» Rendered images with source text:

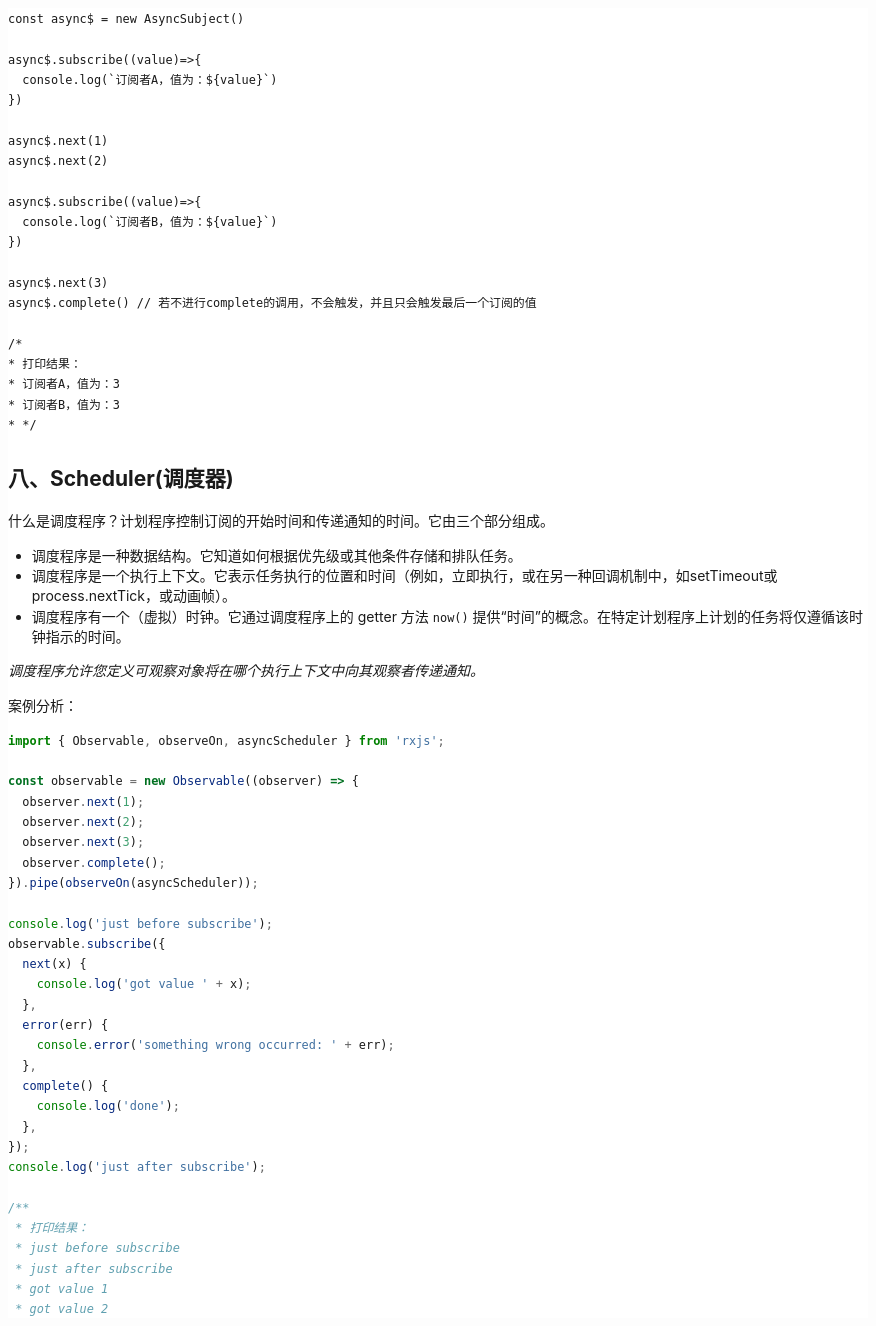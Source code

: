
 ```JS
const async$ = new AsyncSubject()

async$.subscribe((value)=>{
  console.log(`订阅者A，值为：${value}`)
})

async$.next(1)
async$.next(2)

async$.subscribe((value)=>{
  console.log(`订阅者B，值为：${value}`)
})

async$.next(3)
async$.complete() // 若不进行complete的调用，不会触发，并且只会触发最后一个订阅的值

/*
* 打印结果：
* 订阅者A，值为：3
* 订阅者B，值为：3
* */
```

## 八、Scheduler(调度器)

什么是调度程序？计划程序控制订阅的开始时间和传递通知的时间。它由三个部分组成。

- 调度程序是一种数据结构。它知道如何根据优先级或其他条件存储和排队任务。
- 调度程序是一个执行上下文。它表示任务执行的位置和时间（例如，立即执行，或在另一种回调机制中，如setTimeout或process.nextTick，或动画帧）。
- 调度程序有一个（虚拟）时钟。它通过调度程序上的 getter 方法 `now()` 提供“时间”的概念。在特定计划程序上计划的任务将仅遵循该时钟指示的时间。

_调度程序允许您定义可观察对象将在哪个执行上下文中向其观察者传递通知。_

案例分析：

```javascript
import { Observable, observeOn, asyncScheduler } from 'rxjs';

const observable = new Observable((observer) => {
  observer.next(1);
  observer.next(2);
  observer.next(3);
  observer.complete();
}).pipe(observeOn(asyncScheduler));

console.log('just before subscribe');
observable.subscribe({
  next(x) {
    console.log('got value ' + x);
  },
  error(err) {
    console.error('something wrong occurred: ' + err);
  },
  complete() {
    console.log('done');
  },
});
console.log('just after subscribe');

/**
 * 打印结果：
 * just before subscribe
 * just after subscribe
 * got value 1
 * got value 2
```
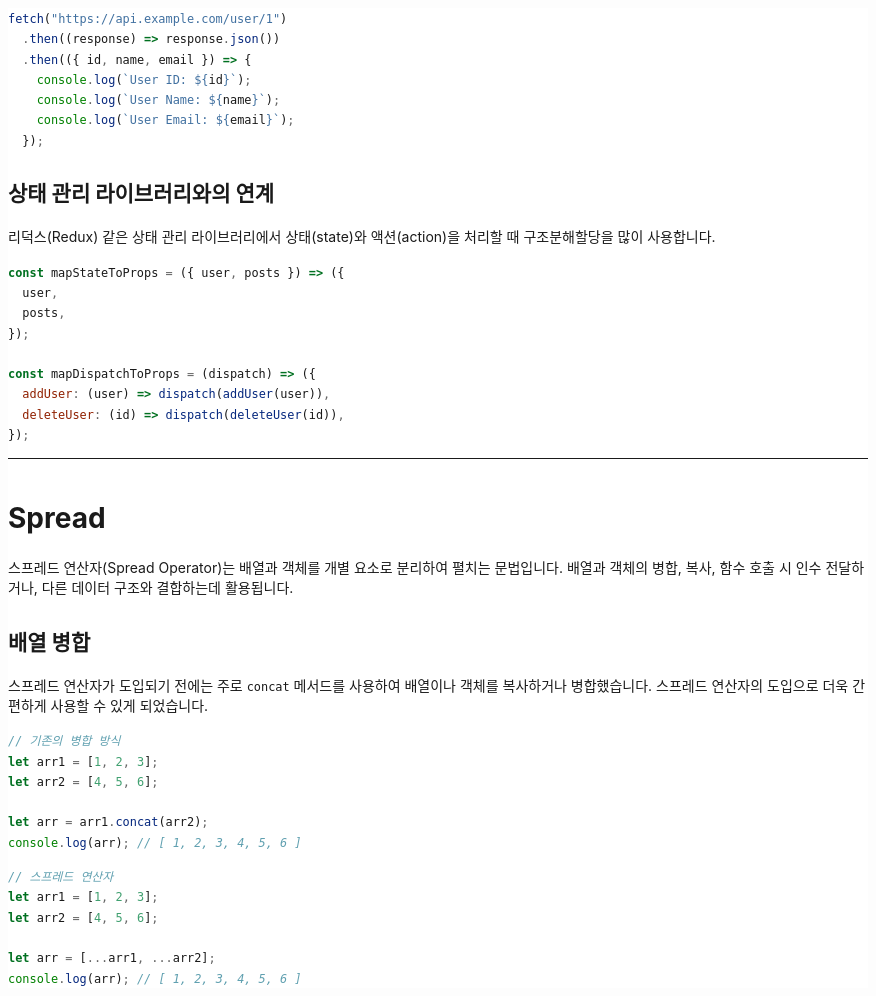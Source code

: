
 ```jsx
fetch("https://api.example.com/user/1")
  .then((response) => response.json())
  .then(({ id, name, email }) => {
    console.log(`User ID: ${id}`);
    console.log(`User Name: ${name}`);
    console.log(`User Email: ${email}`);
  });
```

## 상태 관리 라이브러리와의 연계

리덕스(Redux) 같은 상태 관리 라이브러리에서 상태(state)와 액션(action)을 처리할 때 구조분해할당을 많이 사용합니다.

```jsx
const mapStateToProps = ({ user, posts }) => ({
  user,
  posts,
});

const mapDispatchToProps = (dispatch) => ({
  addUser: (user) => dispatch(addUser(user)),
  deleteUser: (id) => dispatch(deleteUser(id)),
});
```

---

# Spread

스프레드 연산자(Spread Operator)는 배열과 객체를 개별 요소로 분리하여 펼치는 문법입니다. 배열과 객체의 병합, 복사, 함수 호출 시 인수 전달하거나, 다른 데이터 구조와 결합하는데 활용됩니다.

## 배열 병합

스프레드 연산자가 도입되기 전에는 주로 `concat` 메서드를 사용하여 배열이나 객체를 복사하거나 병합했습니다. 스프레드 연산자의 도입으로 더욱 간편하게 사용할 수 있게 되었습니다.

```jsx
// 기존의 병합 방식
let arr1 = [1, 2, 3];
let arr2 = [4, 5, 6];

let arr = arr1.concat(arr2);
console.log(arr); // [ 1, 2, 3, 4, 5, 6 ]
```

```jsx
// 스프레드 연산자
let arr1 = [1, 2, 3];
let arr2 = [4, 5, 6];

let arr = [...arr1, ...arr2];
console.log(arr); // [ 1, 2, 3, 4, 5, 6 ]
```
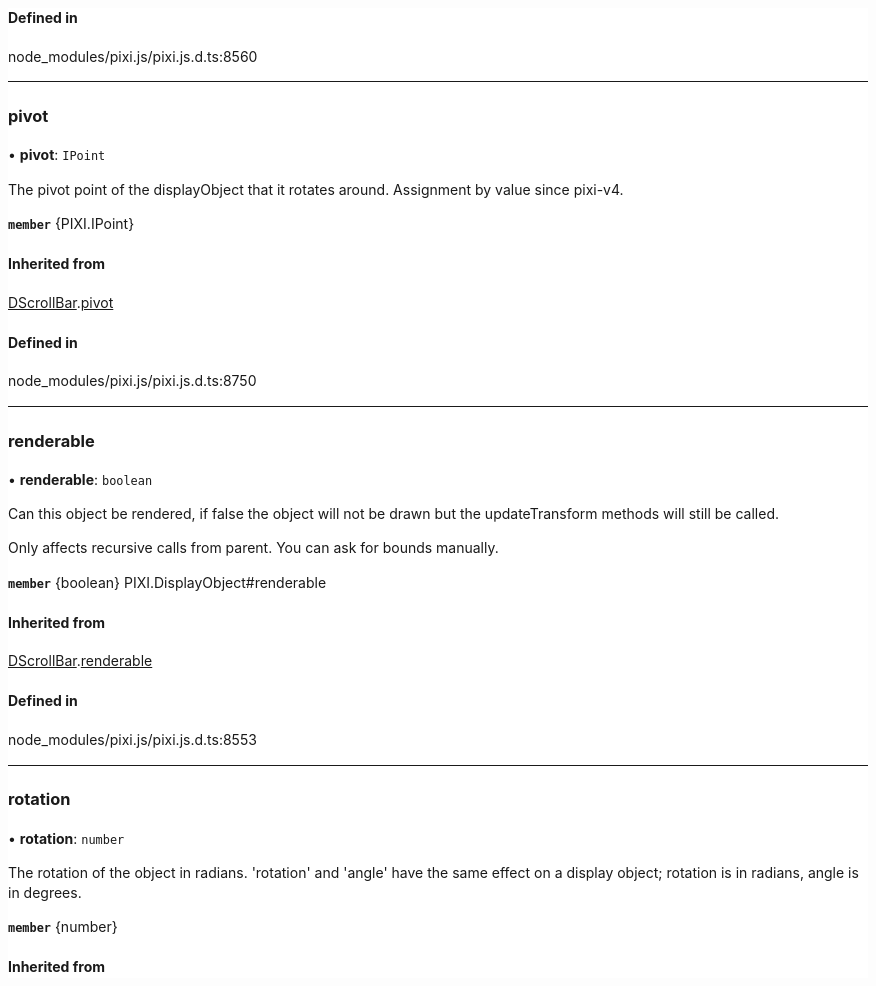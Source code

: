 #### Defined in

node_modules/pixi.js/pixi.js.d.ts:8560

___

### pivot

• **pivot**: `IPoint`

The pivot point of the displayObject that it rotates around.
Assignment by value since pixi-v4.

**`member`** {PIXI.IPoint}

#### Inherited from

[DScrollBar](DScrollBar.md).[pivot](DScrollBar.md#pivot)

#### Defined in

node_modules/pixi.js/pixi.js.d.ts:8750

___

### renderable

• **renderable**: `boolean`

Can this object be rendered, if false the object will not be drawn but the updateTransform
methods will still be called.

Only affects recursive calls from parent. You can ask for bounds manually.

**`member`** {boolean} PIXI.DisplayObject#renderable

#### Inherited from

[DScrollBar](DScrollBar.md).[renderable](DScrollBar.md#renderable)

#### Defined in

node_modules/pixi.js/pixi.js.d.ts:8553

___

### rotation

• **rotation**: `number`

The rotation of the object in radians.
'rotation' and 'angle' have the same effect on a display object; rotation is in radians, angle is in degrees.

**`member`** {number}

#### Inherited from
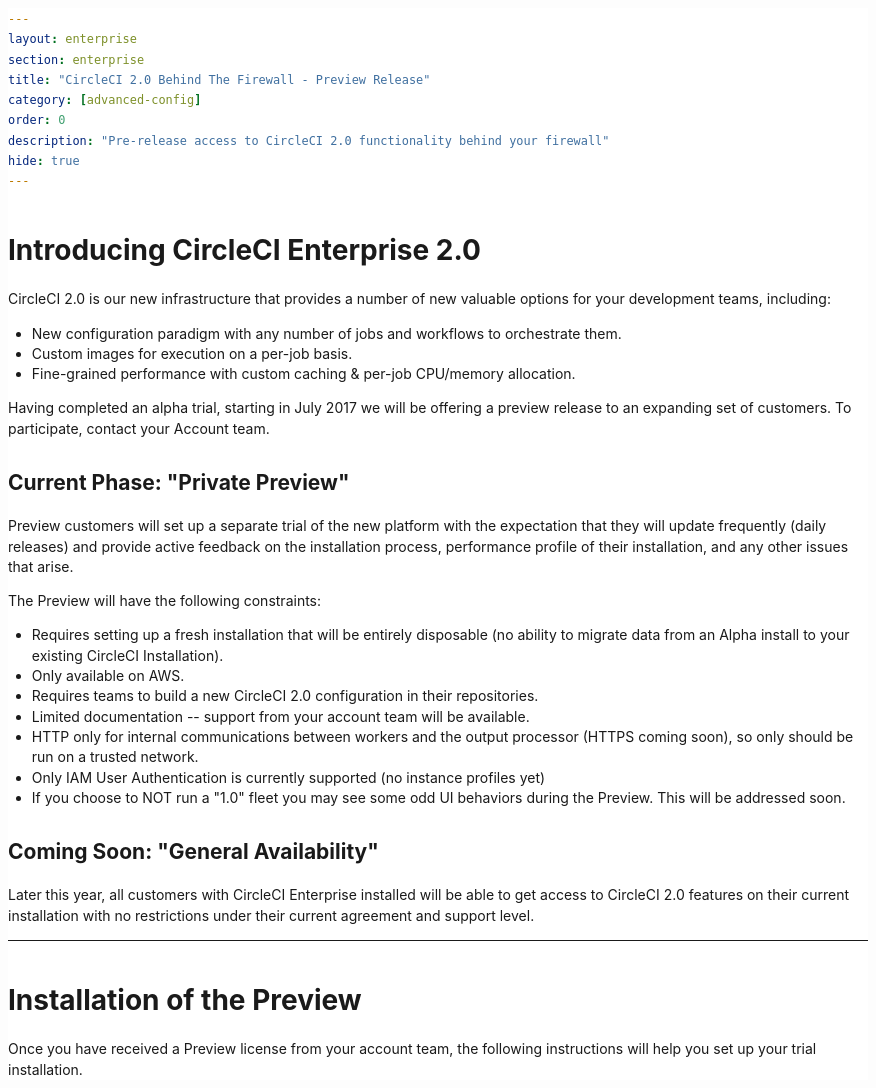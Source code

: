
 ```yaml
---
layout: enterprise
section: enterprise
title: "CircleCI 2.0 Behind The Firewall - Preview Release"
category: [advanced-config]
order: 0
description: "Pre-release access to CircleCI 2.0 functionality behind your firewall"
hide: true
---
```


# Introducing CircleCI Enterprise 2.0
CircleCI 2.0 is our new infrastructure that provides a number of new valuable options for your development teams, including:
* New configuration paradigm with any number of jobs and workflows to orchestrate them. 
* Custom images for execution on a per-job basis.
* Fine-grained performance with custom caching & per-job CPU/memory allocation.

Having completed an alpha trial, starting in July 2017 we will be offering a preview release to an expanding set of customers. To participate, contact your Account team.

## Current Phase: "Private Preview"
Preview customers will set up a separate trial of the new platform with the expectation that they will update frequently (daily releases) and provide active feedback on the installation process, performance profile of their  installation, and any other issues that arise.

The Preview will have the following constraints:

* Requires setting up a fresh installation that will be entirely disposable (no ability to migrate data from an Alpha install to your existing CircleCI Installation).
* Only available on AWS.
* Requires teams to build a new CircleCI 2.0 configuration in their repositories. 
* Limited documentation -- support from your account team will be available.
* HTTP only for internal communications between workers and the output processor (HTTPS coming soon), so only should be run on a trusted network.
* Only IAM User Authentication is currently supported (no instance profiles yet)
* If you choose to NOT run a "1.0" fleet you may see some odd UI behaviors during the Preview. This will be addressed soon.

## Coming Soon: "General Availability"
Later this year, all customers with CircleCI Enterprise installed will be able to get access to CircleCI 2.0 features on their current installation with no restrictions under their current agreement and support level.

-----

# Installation of the Preview
Once you have received a Preview license from your account team, the following instructions will help you set up your trial installation.

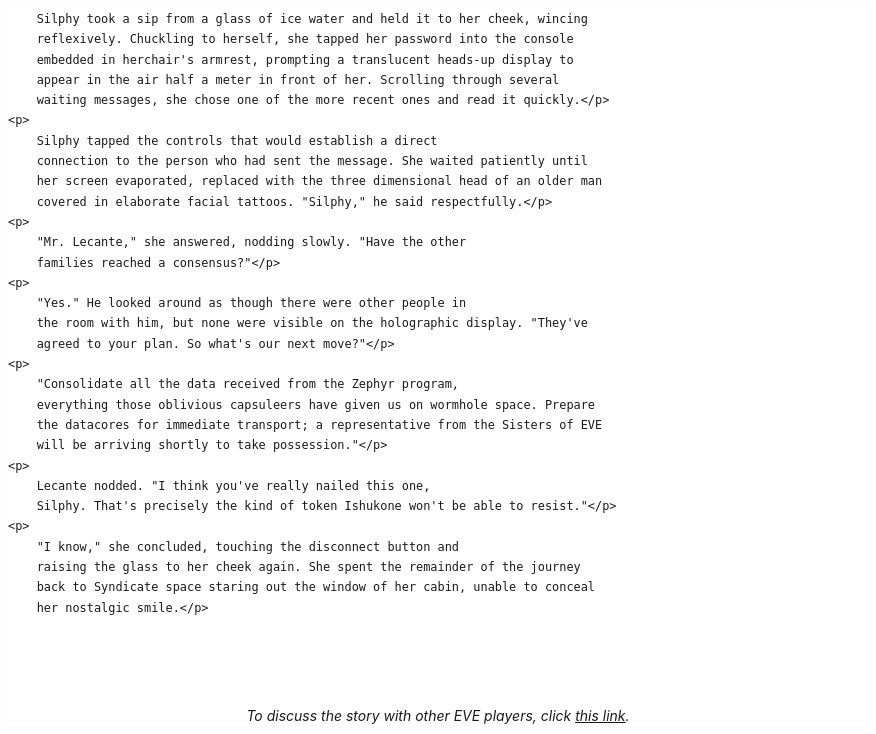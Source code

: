         Silphy took a sip from a glass of ice water and held it to her cheek, wincing 
        reflexively. Chuckling to herself, she tapped her password into the console 
        embedded in herchair's armrest, prompting a translucent heads-up display to 
        appear in the air half a meter in front of her. Scrolling through several 
        waiting messages, she chose one of the more recent ones and read it quickly.</p>
    <p>
        Silphy tapped the controls that would establish a direct 
        connection to the person who had sent the message. She waited patiently until 
        her screen evaporated, replaced with the three dimensional head of an older man 
        covered in elaborate facial tattoos. "Silphy," he said respectfully.</p>
    <p>
        "Mr. Lecante," she answered, nodding slowly. "Have the other 
        families reached a consensus?"</p>
    <p>
        "Yes." He looked around as though there were other people in 
        the room with him, but none were visible on the holographic display. "They've 
        agreed to your plan. So what's our next move?"</p>
    <p>
        "Consolidate all the data received from the Zephyr program, 
        everything those oblivious capsuleers have given us on wormhole space. Prepare 
        the datacores for immediate transport; a representative from the Sisters of EVE 
        will be arriving shortly to take possession."</p>
    <p>
        Lecante nodded. "I think you've really nailed this one, 
        Silphy. That's precisely the kind of token Ishukone won't be able to resist."</p>
    <p>
        "I know," she concluded, touching the disconnect button and 
        raising the glass to her cheek again. She spent the remainder of the journey 
        back to Syndicate space staring out the window of her cabin, unable to conceal 
        her nostalgic smile.</p>
<br><br>
<p align="CENTER"><br>  <i>To discuss the story with other EVE players, click <a href="http://www.eveonline.com/ingameboard.asp?a=topic&amp;threadID=1304556">this link</a>.</i>  </p>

» GOAL OF THE EXERCISE: Print each record exactly as it stands, leaving the images out.

» TASK ANSWER:
Source code

:
 ```JS
const async$ = new AsyncSubject()

async$.subscribe((value)=>{
  console.log(`订阅者A，值为：${value}`)
})

async$.next(1)
async$.next(2)

async$.subscribe((value)=>{
  console.log(`订阅者B，值为：${value}`)
})

async$.next(3)
async$.complete() // 若不进行complete的调用，不会触发，并且只会触发最后一个订阅的值

/*
* 打印结果：
* 订阅者A，值为：3
* 订阅者B，值为：3
* */
```

## 八、Scheduler(调度器)

什么是调度程序？计划程序控制订阅的开始时间和传递通知的时间。它由三个部分组成。

- 调度程序是一种数据结构。它知道如何根据优先级或其他条件存储和排队任务。
- 调度程序是一个执行上下文。它表示任务执行的位置和时间（例如，立即执行，或在另一种回调机制中，如setTimeout或process.nextTick，或动画帧）。
- 调度程序有一个（虚拟）时钟。它通过调度程序上的 getter 方法 `now()` 提供“时间”的概念。在特定计划程序上计划的任务将仅遵循该时钟指示的时间。

_调度程序允许您定义可观察对象将在哪个执行上下文中向其观察者传递通知。_

案例分析：

```javascript
import { Observable, observeOn, asyncScheduler } from 'rxjs';

const observable = new Observable((observer) => {
  observer.next(1);
  observer.next(2);
  observer.next(3);
  observer.complete();
}).pipe(observeOn(asyncScheduler));

console.log('just before subscribe');
observable.subscribe({
  next(x) {
    console.log('got value ' + x);
  },
  error(err) {
    console.error('something wrong occurred: ' + err);
  },
  complete() {
    console.log('done');
  },
});
console.log('just after subscribe');

/**
 * 打印结果：
 * just before subscribe
 * just after subscribe
 * got value 1
 * got value 2
```
Source code

:
 ```jsx
fetch("https://api.example.com/user/1")
  .then((response) => response.json())
  .then(({ id, name, email }) => {
    console.log(`User ID: ${id}`);
    console.log(`User Name: ${name}`);
    console.log(`User Email: ${email}`);
  });
```

## 상태 관리 라이브러리와의 연계

리덕스(Redux) 같은 상태 관리 라이브러리에서 상태(state)와 액션(action)을 처리할 때 구조분해할당을 많이 사용합니다.

```jsx
const mapStateToProps = ({ user, posts }) => ({
  user,
  posts,
});

const mapDispatchToProps = (dispatch) => ({
  addUser: (user) => dispatch(addUser(user)),
  deleteUser: (id) => dispatch(deleteUser(id)),
});
```

---

# Spread

스프레드 연산자(Spread Operator)는 배열과 객체를 개별 요소로 분리하여 펼치는 문법입니다. 배열과 객체의 병합, 복사, 함수 호출 시 인수 전달하거나, 다른 데이터 구조와 결합하는데 활용됩니다.

## 배열 병합

스프레드 연산자가 도입되기 전에는 주로 `concat` 메서드를 사용하여 배열이나 객체를 복사하거나 병합했습니다. 스프레드 연산자의 도입으로 더욱 간편하게 사용할 수 있게 되었습니다.

```jsx
// 기존의 병합 방식
let arr1 = [1, 2, 3];
let arr2 = [4, 5, 6];

let arr = arr1.concat(arr2);
console.log(arr); // [ 1, 2, 3, 4, 5, 6 ]
```

```jsx
// 스프레드 연산자
let arr1 = [1, 2, 3];
let arr2 = [4, 5, 6];

let arr = [...arr1, ...arr2];
console.log(arr); // [ 1, 2, 3, 4, 5, 6 ]
```
Source code

: #### Defined in

node_modules/pixi.js/pixi.js.d.ts:8560

___

### pivot

• **pivot**: `IPoint`

The pivot point of the displayObject that it rotates around.
Assignment by value since pixi-v4.

**`member`** {PIXI.IPoint}

#### Inherited from

[DScrollBar](DScrollBar.md).[pivot](DScrollBar.md#pivot)

#### Defined in

node_modules/pixi.js/pixi.js.d.ts:8750

___

### renderable

• **renderable**: `boolean`

Can this object be rendered, if false the object will not be drawn but the updateTransform
methods will still be called.

Only affects recursive calls from parent. You can ask for bounds manually.

**`member`** {boolean} PIXI.DisplayObject#renderable

#### Inherited from

[DScrollBar](DScrollBar.md).[renderable](DScrollBar.md#renderable)

#### Defined in

node_modules/pixi.js/pixi.js.d.ts:8553

___

### rotation

• **rotation**: `number`

The rotation of the object in radians.
'rotation' and 'angle' have the same effect on a display object; rotation is in radians, angle is in degrees.

**`member`** {number}

#### Inherited from
Source code

:
 ```yaml
---
layout: enterprise
section: enterprise
title: "CircleCI 2.0 Behind The Firewall - Preview Release"
category: [advanced-config]
order: 0
description: "Pre-release access to CircleCI 2.0 functionality behind your firewall"
hide: true
---
```


# Introducing CircleCI Enterprise 2.0
CircleCI 2.0 is our new infrastructure that provides a number of new valuable options for your development teams, including:
* New configuration paradigm with any number of jobs and workflows to orchestrate them. 
* Custom images for execution on a per-job basis.
* Fine-grained performance with custom caching & per-job CPU/memory allocation.

Having completed an alpha trial, starting in July 2017 we will be offering a preview release to an expanding set of customers. To participate, contact your Account team.

## Current Phase: "Private Preview"
Preview customers will set up a separate trial of the new platform with the expectation that they will update frequently (daily releases) and provide active feedback on the installation process, performance profile of their  installation, and any other issues that arise.

The Preview will have the following constraints:

* Requires setting up a fresh installation that will be entirely disposable (no ability to migrate data from an Alpha install to your existing CircleCI Installation).
* Only available on AWS.
* Requires teams to build a new CircleCI 2.0 configuration in their repositories. 
* Limited documentation -- support from your account team will be available.
* HTTP only for internal communications between workers and the output processor (HTTPS coming soon), so only should be run on a trusted network.
* Only IAM User Authentication is currently supported (no instance profiles yet)
* If you choose to NOT run a "1.0" fleet you may see some odd UI behaviors during the Preview. This will be addressed soon.

## Coming Soon: "General Availability"
Later this year, all customers with CircleCI Enterprise installed will be able to get access to CircleCI 2.0 features on their current installation with no restrictions under their current agreement and support level.

-----

# Installation of the Preview
Once you have received a Preview license from your account team, the following instructions will help you set up your trial installation.

Source code

:         Silphy took a sip from a glass of ice water and held it to her cheek, wincing 
        reflexively. Chuckling to herself, she tapped her password into the console 
        embedded in herchair's armrest, prompting a translucent heads-up display to 
        appear in the air half a meter in front of her. Scrolling through several 
        waiting messages, she chose one of the more recent ones and read it quickly.</p>
    <p>
        Silphy tapped the controls that would establish a direct 
        connection to the person who had sent the message. She waited patiently until 
        her screen evaporated, replaced with the three dimensional head of an older man 
        covered in elaborate facial tattoos. "Silphy," he said respectfully.</p>
    <p>
        "Mr. Lecante," she answered, nodding slowly. "Have the other 
        families reached a consensus?"</p>
    <p>
        "Yes." He looked around as though there were other people in 
        the room with him, but none were visible on the holographic display. "They've 
        agreed to your plan. So what's our next move?"</p>
    <p>
        "Consolidate all the data received from the Zephyr program, 
        everything those oblivious capsuleers have given us on wormhole space. Prepare 
        the datacores for immediate transport; a representative from the Sisters of EVE 
        will be arriving shortly to take possession."</p>
    <p>
        Lecante nodded. "I think you've really nailed this one, 
        Silphy. That's precisely the kind of token Ishukone won't be able to resist."</p>
    <p>
        "I know," she concluded, touching the disconnect button and 
        raising the glass to her cheek again. She spent the remainder of the journey 
        back to Syndicate space staring out the window of her cabin, unable to conceal 
        her nostalgic smile.</p>
<br><br>
<p align="CENTER"><br>  <i>To discuss the story with other EVE players, click <a href="http://www.eveonline.com/ingameboard.asp?a=topic&amp;threadID=1304556">this link</a>.</i>  </p>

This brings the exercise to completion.